Since his appointment as Estate Director in 1999, Dominique Forget has championed a pioneering vision, affirming the need to develop precise and sustainable winemaking practices that put people and the environment at the core. To this end, he relies not only on innovative production tools and a skilled eight-person team, but also on the proximity to vine specialists and researchers from various fields: viticultural agronomy, ecophysiology, and integrated pest management (IPM). In addition to this, the wealth of knowledge provided by Bordeaux University’s oenology faculty, including Denis Dubourdieu and his team, is instrumental to production at Château Couhins. Forget utilises this unique scientific environment by applying and adapting, with a farmer’s wisdom, the results of their research to continually improve the Couhins vineyard and its wines, staying true to his environmental and moral convictions. This translates into his extremely precise approach to decision-making, reflected in the meticulous management of the vines and the cellar. Dominique observes, measures, and records, building a database that is continuously supplemented as time goes on, starting from the plot and working down to the individual vine. The yield, the weight of bunches, wood prunings, and berries, the phenology, vigour maps, the composition of the grape, juice, and wine: everything is taken into account.
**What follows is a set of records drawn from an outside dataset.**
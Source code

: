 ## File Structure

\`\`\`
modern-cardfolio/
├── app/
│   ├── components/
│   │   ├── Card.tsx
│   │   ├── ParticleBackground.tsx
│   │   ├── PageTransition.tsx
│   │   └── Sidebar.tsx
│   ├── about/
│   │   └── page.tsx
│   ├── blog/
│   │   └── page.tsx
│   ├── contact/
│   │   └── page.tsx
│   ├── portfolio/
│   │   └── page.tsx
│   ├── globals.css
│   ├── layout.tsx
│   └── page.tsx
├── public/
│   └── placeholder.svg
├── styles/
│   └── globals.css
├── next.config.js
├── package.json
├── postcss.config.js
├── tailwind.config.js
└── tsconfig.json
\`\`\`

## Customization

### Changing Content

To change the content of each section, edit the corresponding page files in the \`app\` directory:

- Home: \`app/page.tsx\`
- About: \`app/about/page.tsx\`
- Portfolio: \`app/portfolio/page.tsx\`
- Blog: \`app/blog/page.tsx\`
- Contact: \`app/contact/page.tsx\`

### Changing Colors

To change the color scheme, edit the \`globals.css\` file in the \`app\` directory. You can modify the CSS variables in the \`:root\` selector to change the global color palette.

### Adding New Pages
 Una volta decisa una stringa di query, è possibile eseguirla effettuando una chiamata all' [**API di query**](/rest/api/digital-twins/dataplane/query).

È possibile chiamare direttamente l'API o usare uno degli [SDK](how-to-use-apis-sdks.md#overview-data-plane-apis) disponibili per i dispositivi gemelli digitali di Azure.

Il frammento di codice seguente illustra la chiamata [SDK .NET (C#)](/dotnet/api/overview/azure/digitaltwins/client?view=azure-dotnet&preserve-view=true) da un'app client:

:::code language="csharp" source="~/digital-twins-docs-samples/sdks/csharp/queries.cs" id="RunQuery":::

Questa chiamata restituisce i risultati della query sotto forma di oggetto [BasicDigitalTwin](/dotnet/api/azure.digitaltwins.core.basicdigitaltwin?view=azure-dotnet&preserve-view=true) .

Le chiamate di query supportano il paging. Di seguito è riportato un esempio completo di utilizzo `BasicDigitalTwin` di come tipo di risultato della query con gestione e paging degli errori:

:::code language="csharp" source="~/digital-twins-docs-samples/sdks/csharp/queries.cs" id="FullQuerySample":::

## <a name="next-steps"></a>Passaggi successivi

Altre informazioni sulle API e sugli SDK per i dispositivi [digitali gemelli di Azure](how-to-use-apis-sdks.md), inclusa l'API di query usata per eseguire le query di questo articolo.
This scientific culture of continuous improvement requires rigour, patience, and perseverance - the qualities that are necessary to create exceptional and authentic wines.
A refined and precise knowledge of the soils and of the vines’ reaction to diverse environments leads to better decision-making when selecting varietals, rootstocks, and plant density – allowing a constant improvement of quality and the realisation of true Grand Cru Classé status.
The estate’s greatest success has no doubt been the planting of white varietals on its superb northern slope, which had long remained undeveloped due to the cooler climate of yesteryear, and subsequently planted with Cabernet Sauvignon due to its gravel soils.
A word from Dominique Forget, Estate Director at Château Couhins:
«I want to take part in writing the story of viticulture - as it is today, and that of tomorrow - as it continues to be faced with a range of societal and environmental challenges.
In an individualistic world that is being increasingly urbanised, cultivating vines and creating authentic, unique wines can bring meaning to many people, through the fascinating relationships that tie individuals, their history, and nature together.
Leading a young and passionate team, while remaining faithful to my moral beliefs, my aim is to make a significant contribution to the spread of viticultural knowledge. To put this research into practice, be it in the vineyards or in the cellars, to pass it on to viticultural professionals, but also to the public - these are the exhilarating and gratifying goals that unite the teams that work at Château Couhins."